The Chronological History of Keating,
Leni Lenape Indians, a branch of the Minsi Tribe, used the area as a vast hunting ground. The virgin pine, hemlock and hardwood forest was populated with deer, elk, bear, wolves and panthers and the streams teamed with pike, eel, shad, trout and salmon.
An ancient trail, the Sinnamahoning Path, passes through what will be called Keating on its way to the upper Alleghenies. The Sinnamahoning Path followed the West Branch of the Susquehanna from “the Great Island” at Lock Haven to the Sinnamahoning Creek at Keating, to Portage Creek, then to Canoe Place near Port Allegheny and on to the Seneca Indian country in the upper Alleghenies.
February 1692 - Major flood of Susquehanna and it tributaries.
February 12, 1731 - Major flood of Susquehanna and it tributaries.
February 17, 1733 - Major flood of Susquehanna and it tributaries.
1736 - The Six Nations of the Iroquois, headquartered in New York, conquer the Indian tribes of Pennsylvania.
January 28, 1737 - Major flood of Susquehanna and it tributaries.
January 7, 1762 - Major flood of Susquehanna and it tributaries.
November 1768 - the British purchase lands south of the West Branch of the Susquehanna from the Six Nations of the Iroquois at Fort Stanwix, NY for ten thousand pounds.
1768 - General Potter, who served under Washington during the Revolutionary War, surveyed the lands purchased from the Indians as far up the West Branch of the Susquehanna River as the Forks of the Sinnamahoning
1768 to 1784 - White settlers begin taking up lands which had not been purchased by treaty from the Iroquois. After repeated warnings to leave, the Iroquois attempt to force the settlers from their lands by conducting numerous raids against these settlers. These Indian raids were especially unpleasant between 1778 and 1779.
Fall 1778 - Four-fifths of the West Branch population left their homes for forts and stockades in what was called the “Big Runaway.”

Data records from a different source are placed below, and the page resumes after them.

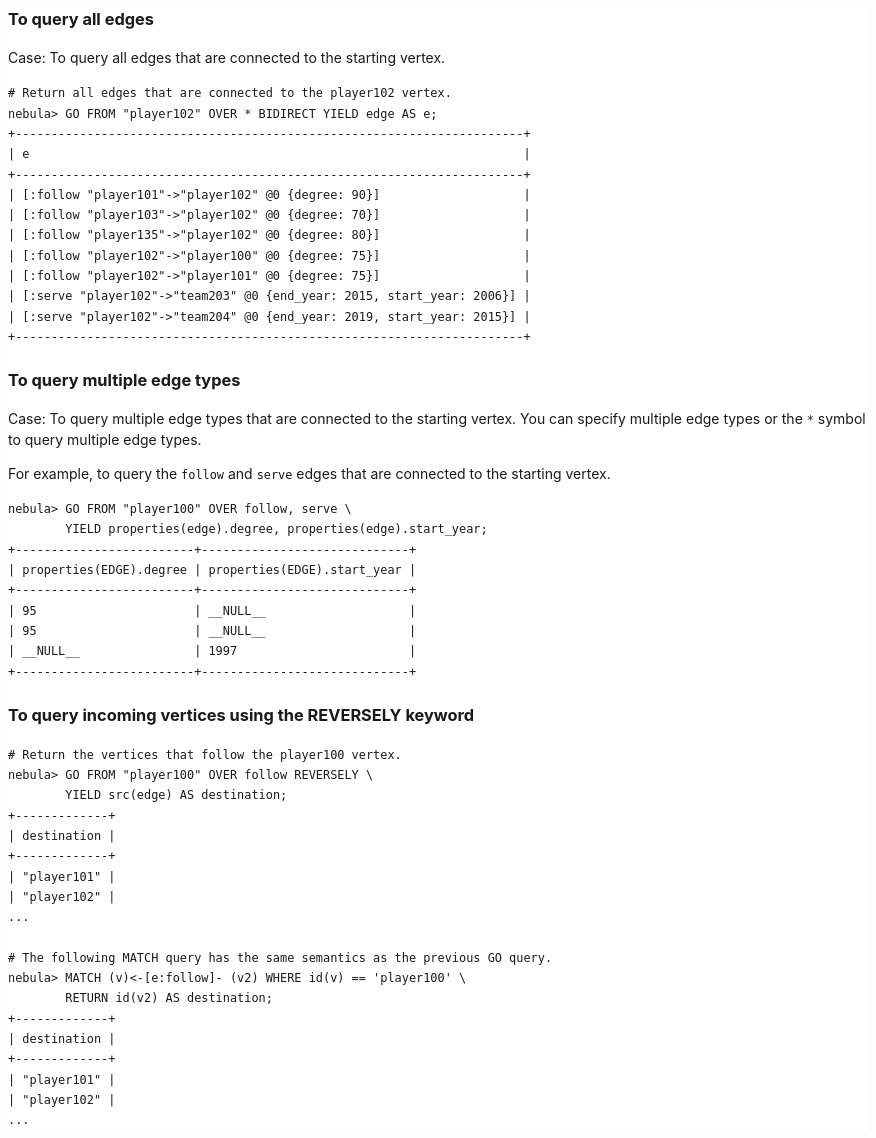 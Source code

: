 ### To query all edges

Case: To query all edges that are connected to the starting vertex.

```ngql
# Return all edges that are connected to the player102 vertex.
nebula> GO FROM "player102" OVER * BIDIRECT YIELD edge AS e;
+-----------------------------------------------------------------------+
| e                                                                     |
+-----------------------------------------------------------------------+
| [:follow "player101"->"player102" @0 {degree: 90}]                    |
| [:follow "player103"->"player102" @0 {degree: 70}]                    |
| [:follow "player135"->"player102" @0 {degree: 80}]                    |
| [:follow "player102"->"player100" @0 {degree: 75}]                    |
| [:follow "player102"->"player101" @0 {degree: 75}]                    |
| [:serve "player102"->"team203" @0 {end_year: 2015, start_year: 2006}] |
| [:serve "player102"->"team204" @0 {end_year: 2019, start_year: 2015}] |
+-----------------------------------------------------------------------+
```

### To query multiple edge types

Case: To query multiple edge types that are connected to the starting vertex. You can specify multiple edge types or the `*` symbol to query multiple edge types.

For example, to query the `follow` and `serve` edges that are connected to the starting vertex.

```ngql
nebula> GO FROM "player100" OVER follow, serve \
        YIELD properties(edge).degree, properties(edge).start_year;
+-------------------------+-----------------------------+
| properties(EDGE).degree | properties(EDGE).start_year |
+-------------------------+-----------------------------+
| 95                      | __NULL__                    |
| 95                      | __NULL__                    |
| __NULL__                | 1997                        |
+-------------------------+-----------------------------+
```

### To query incoming vertices using the REVERSELY keyword

```ngql
# Return the vertices that follow the player100 vertex.
nebula> GO FROM "player100" OVER follow REVERSELY \
        YIELD src(edge) AS destination;
+-------------+
| destination |
+-------------+
| "player101" |
| "player102" |
...

# The following MATCH query has the same semantics as the previous GO query.
nebula> MATCH (v)<-[e:follow]- (v2) WHERE id(v) == 'player100' \
        RETURN id(v2) AS destination;
+-------------+
| destination |
+-------------+
| "player101" |
| "player102" |
...
```
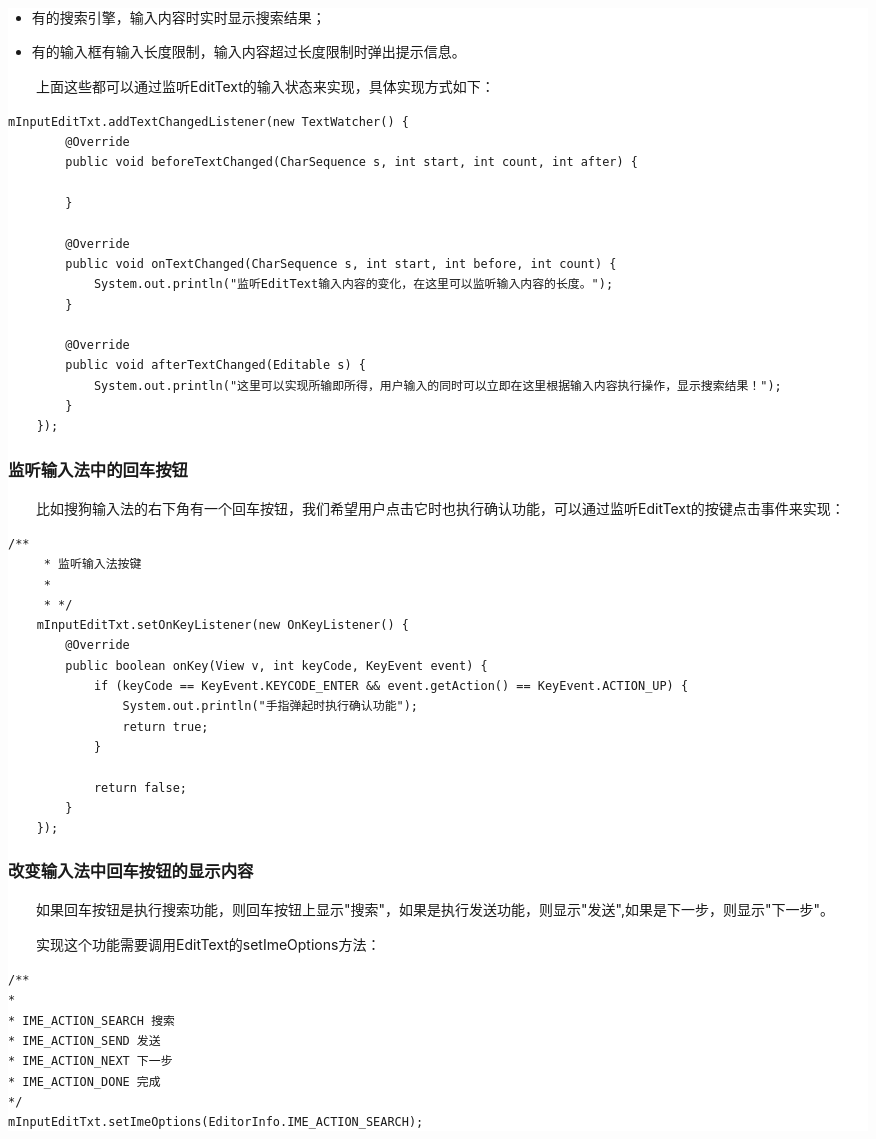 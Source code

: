 - 有的搜索引擎，输入内容时实时显示搜索结果；

- 有的输入框有输入长度限制，输入内容超过长度限制时弹出提示信息。

&emsp;&emsp;上面这些都可以通过监听EditText的输入状态来实现，具体实现方式如下：

	mInputEditTxt.addTextChangedListener(new TextWatcher() {
			@Override
			public void beforeTextChanged(CharSequence s, int start, int count, int after) {

			}

			@Override
			public void onTextChanged(CharSequence s, int start, int before, int count) {
				System.out.println("监听EditText输入内容的变化，在这里可以监听输入内容的长度。");
			}

			@Override
			public void afterTextChanged(Editable s) {
				System.out.println("这里可以实现所输即所得，用户输入的同时可以立即在这里根据输入内容执行操作，显示搜索结果！");
			}
		});

### 监听输入法中的回车按钮

&emsp;&emsp;比如搜狗输入法的右下角有一个回车按钮，我们希望用户点击它时也执行确认功能，可以通过监听EditText的按键点击事件来实现：

	/**
		 * 监听输入法按键
		 * 
		 * */
		mInputEditTxt.setOnKeyListener(new OnKeyListener() {
			@Override
			public boolean onKey(View v, int keyCode, KeyEvent event) {
				if (keyCode == KeyEvent.KEYCODE_ENTER && event.getAction() == KeyEvent.ACTION_UP) {
					System.out.println("手指弹起时执行确认功能");
					return true;
				}

				return false;
			}
		});

### 改变输入法中回车按钮的显示内容

&emsp;&emsp;如果回车按钮是执行搜索功能，则回车按钮上显示"搜索"，如果是执行发送功能，则显示"发送",如果是下一步，则显示"下一步"。

&emsp;&emsp;实现这个功能需要调用EditText的setImeOptions方法：	

	/**
	*
	* IME_ACTION_SEARCH 搜索
	* IME_ACTION_SEND 发送
	* IME_ACTION_NEXT 下一步
	* IME_ACTION_DONE 完成
	*/
	mInputEditTxt.setImeOptions(EditorInfo.IME_ACTION_SEARCH);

Spring 1779 - In what is called the “Little Runaway,” settlers flee their cabins to the frontier forts and stockades as General Sullivan leads an expedition to destroy Iroquois villages and crops to the north in New York. Unprotected cabins are destroyed as the Iroquois and the Tories (British) move to meet Sullivan.
1781 - A number of small Indian hunting and fishing camps are in the general area of Sinnamahoning Creek and the West Branch of the Susquehanna.
1781 - A party of Seneca Indians make an attack on the settlement of Buffalo Valley, killing several settlers. Peter Grove, a famous Indian fighter, and his companions follow the raiders up the West Branch to the mouth of the Sinnamahoning where the Indians were encamped. Grove and his companions attack the raiders at the mouth of Grove's Run, near present Village of Sinnamahoning, where they kill a few of them before making their escape.
March 15, 1784 - Major flood of Susquehanna and it tributaries.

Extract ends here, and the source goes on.